Letztes Jahr geriet Xplain über Nacht in die Schlagzeilen. Der von watson publik gemachte Hacker-Angriff auf das verschwiegene Unternehmen aus Interlaken im Mai 2023 löste in Bundesbern ein Erdbeben aus.

Une personne regarde le site internet de la societe Xplain, leader dans la creation de solutions logicielles dans le secteur "Homeland Security" ce dimanche 2 juillet 2023 a Daillens. Des in ...
Xplain erbringt Dienstleistungen im Bereich der inneren Sicherheit.Bild: keystone

Die Firma entwickelt für zahlreiche staatliche Stellen Software im Bereich der inneren Sicherheit. Bei der Attacke erbeutete die Ransomware-Gruppe Play angeblich rund 900 Gigabyte an Daten. Weil Xplain nicht auf die Lösegeldforderung einging, veröffentlichten die Cyberkriminellen hunderte Gigabyte an gestohlenen Daten im Darknet – darunter auch klassifizierte Informationen und besonders schützenswerte Personendaten.

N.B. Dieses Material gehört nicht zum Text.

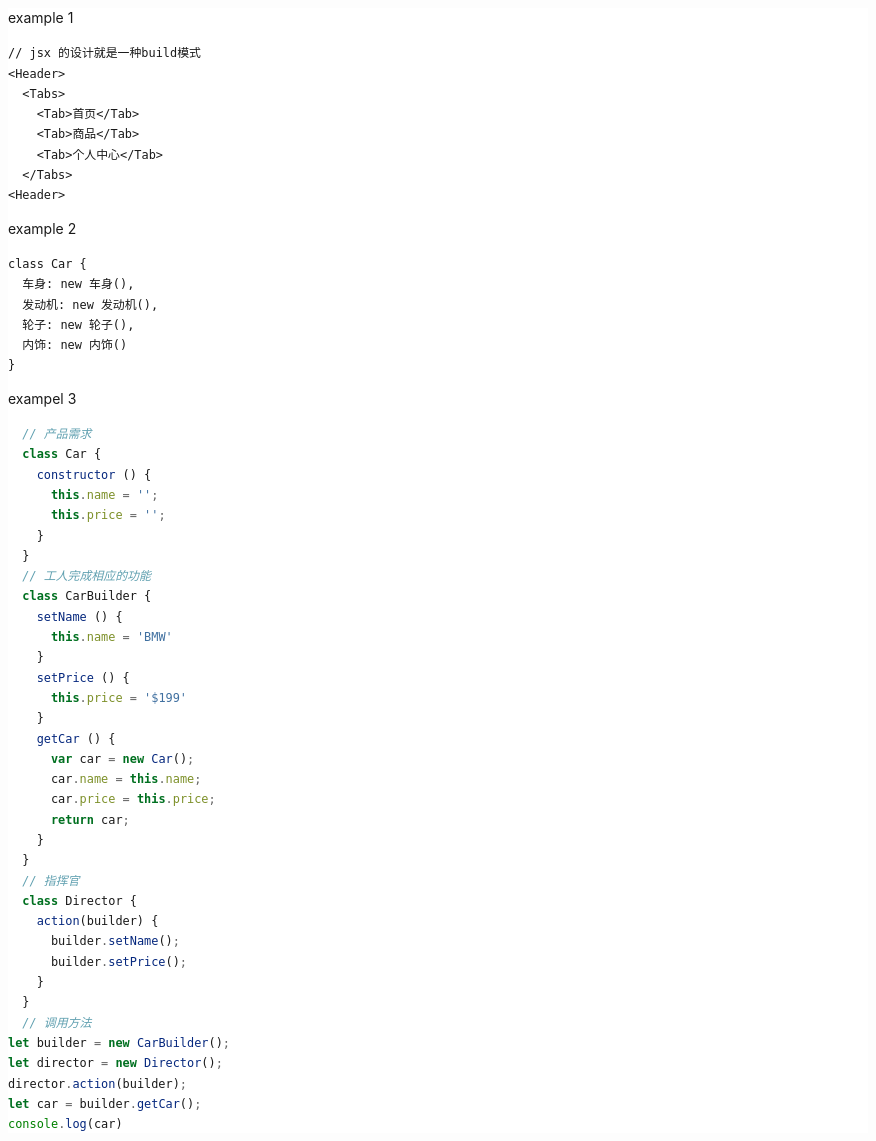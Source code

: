 example 1
```JSX 
// jsx 的设计就是一种build模式
<Header>
  <Tabs>
    <Tab>首页</Tab>
    <Tab>商品</Tab>
    <Tab>个人中心</Tab>
  </Tabs>
<Header>
```  

example 2
```
class Car {
  车身: new 车身(),
  发动机: new 发动机(),
  轮子: new 轮子(),
  内饰: new 内饰()
}
```

exampel 3
```javascript
  // 产品需求
  class Car {
    constructor () {
      this.name = '';
      this.price = '';
    }
  }
  // 工人完成相应的功能
  class CarBuilder {
    setName () {
      this.name = 'BMW'
    }
    setPrice () {
      this.price = '$199'
    }
    getCar () {
      var car = new Car();
      car.name = this.name;
      car.price = this.price;
      return car;
    }
  }
  // 指挥官
  class Director {
    action(builder) {
      builder.setName();
      builder.setPrice();
    }
  }
  // 调用方法
let builder = new CarBuilder();
let director = new Director();
director.action(builder);
let car = builder.getCar();
console.log(car)
```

Eine Administrativuntersuchung kam danach zu einem vernichtenden Urteil über die Zusammenarbeit zwischen Xplain und dem Bund: ein Mangel an Fachwissen und Sicherheitsvorkehrungen, gepaart mit einer grossen Abhängigkeit und einem kumpelhaften Umgangston.

Xplain erlitt einen Reputationsschaden. Löwinger musste Angestellte entlassen, Kunden reagierten verunsichert. Für Aufsehen sorgte der Kanton Waadt, der öffentlichkeitswirksam gar seinen Vertrag mit Xplain ausserordentlich kündigte.

Spion, Hacker
Bei der Attacke erbeutete die Hackergruppe Play angeblich rund 900 Gigabyte an Daten. Später zeigte sich, dass rund 430 GB geleakt wurden.Bild: Shutterstock

Neuer Besitzer bietet finanzielle Stabilität

Nun möchte Xplain ein neues Kapitel aufschlagen. Und tut dies mit einem Paukenschlag. Die Inhaber übergeben ihr Lebenswerk an die deutsche Beteiligungsgesellschaft Chapters Group. Über deren Schweizer Tochterfirma übernimmt sie Xplain. Beide Parteien haben über die Details Stillschweigen vereinbart.

Die gute Nachricht: Der neue Eigentümer übernimmt alle 60 Angestellten. Auch wird das Unternehmen eigenständig fortgeführt, und sämtliche Projekte werden fortgesetzt. Löwinger bleibt vorerst CEO. Für Xplain biete die Chapters Group als gut kapitalisierter Investor finanzielle Stabilität, sagt er. Dank einer Marktkapitalisierung von einer halben Milliarde Euro dürfte die Gesellschaft bei Bedarf in der Tat Kapital einschiessen können.

Trotzdem ist der Verkauf ins Ausland heikel und dürfte politisch zu reden geben. Xplain stellt Software für die innere Sicherheit der Schweiz her. Ein Beispiel ist die Plattform eneXs, die bei Grenzwacht und Polizei Tag und Nacht im Einsatz ist. Die Applikation erlaubt es, Pässe, Identitätskarten, Aufenthaltspapiere, Visa, Fahrzeugschilder überall und jederzeit zu überprüfen.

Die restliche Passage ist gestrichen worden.